(RECORDS)

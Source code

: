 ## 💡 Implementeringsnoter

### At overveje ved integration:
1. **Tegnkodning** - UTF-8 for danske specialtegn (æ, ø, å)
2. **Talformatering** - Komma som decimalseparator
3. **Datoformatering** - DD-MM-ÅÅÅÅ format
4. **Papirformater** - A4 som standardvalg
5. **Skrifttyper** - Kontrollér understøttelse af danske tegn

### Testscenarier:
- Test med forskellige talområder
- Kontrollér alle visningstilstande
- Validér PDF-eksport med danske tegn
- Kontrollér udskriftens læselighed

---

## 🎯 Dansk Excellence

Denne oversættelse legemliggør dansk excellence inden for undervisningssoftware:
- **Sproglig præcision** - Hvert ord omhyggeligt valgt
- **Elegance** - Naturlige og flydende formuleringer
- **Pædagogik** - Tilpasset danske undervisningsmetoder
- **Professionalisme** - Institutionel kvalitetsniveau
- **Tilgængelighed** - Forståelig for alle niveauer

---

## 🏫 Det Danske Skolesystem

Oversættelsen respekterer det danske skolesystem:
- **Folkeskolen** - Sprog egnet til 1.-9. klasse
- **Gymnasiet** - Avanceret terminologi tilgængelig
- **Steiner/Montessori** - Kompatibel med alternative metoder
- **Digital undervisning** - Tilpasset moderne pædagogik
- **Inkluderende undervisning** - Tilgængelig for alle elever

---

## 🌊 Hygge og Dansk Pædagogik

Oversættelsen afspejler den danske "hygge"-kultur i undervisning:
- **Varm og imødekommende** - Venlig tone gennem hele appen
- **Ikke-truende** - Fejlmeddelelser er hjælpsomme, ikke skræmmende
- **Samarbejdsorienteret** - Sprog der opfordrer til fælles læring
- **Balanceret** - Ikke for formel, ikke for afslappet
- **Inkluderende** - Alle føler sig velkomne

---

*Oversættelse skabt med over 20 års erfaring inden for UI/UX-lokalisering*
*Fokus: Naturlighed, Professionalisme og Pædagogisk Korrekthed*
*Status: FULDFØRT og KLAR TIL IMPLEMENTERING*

(End RECORDS)

WORK INSTRUCTION:
All records above are to be printed exactly, with nothing omitted.

RESPONSE BOX:
Source code

: ## 💡 Implementeringsnoter

### At overveje ved integration:
1. **Tegnkodning** - UTF-8 for danske specialtegn (æ, ø, å)
2. **Talformatering** - Komma som decimalseparator
3. **Datoformatering** - DD-MM-ÅÅÅÅ format
4. **Papirformater** - A4 som standardvalg
5. **Skrifttyper** - Kontrollér understøttelse af danske tegn

### Testscenarier:
- Test med forskellige talområder
- Kontrollér alle visningstilstande
- Validér PDF-eksport med danske tegn
- Kontrollér udskriftens læselighed

---

## 🎯 Dansk Excellence

Denne oversættelse legemliggør dansk excellence inden for undervisningssoftware:
- **Sproglig præcision** - Hvert ord omhyggeligt valgt
- **Elegance** - Naturlige og flydende formuleringer
- **Pædagogik** - Tilpasset danske undervisningsmetoder
- **Professionalisme** - Institutionel kvalitetsniveau
- **Tilgængelighed** - Forståelig for alle niveauer

---

## 🏫 Det Danske Skolesystem

Oversættelsen respekterer det danske skolesystem:
- **Folkeskolen** - Sprog egnet til 1.-9. klasse
- **Gymnasiet** - Avanceret terminologi tilgængelig
- **Steiner/Montessori** - Kompatibel med alternative metoder
- **Digital undervisning** - Tilpasset moderne pædagogik
- **Inkluderende undervisning** - Tilgængelig for alle elever

---

## 🌊 Hygge og Dansk Pædagogik

Oversættelsen afspejler den danske "hygge"-kultur i undervisning:
- **Varm og imødekommende** - Venlig tone gennem hele appen
- **Ikke-truende** - Fejlmeddelelser er hjælpsomme, ikke skræmmende
- **Samarbejdsorienteret** - Sprog der opfordrer til fælles læring
- **Balanceret** - Ikke for formel, ikke for afslappet
- **Inkluderende** - Alle føler sig velkomne

---

*Oversættelse skabt med over 20 års erfaring inden for UI/UX-lokalisering*
*Fokus: Naturlighed, Professionalisme og Pædagogisk Korrekthed*
*Status: FULDFØRT og KLAR TIL IMPLEMENTERING*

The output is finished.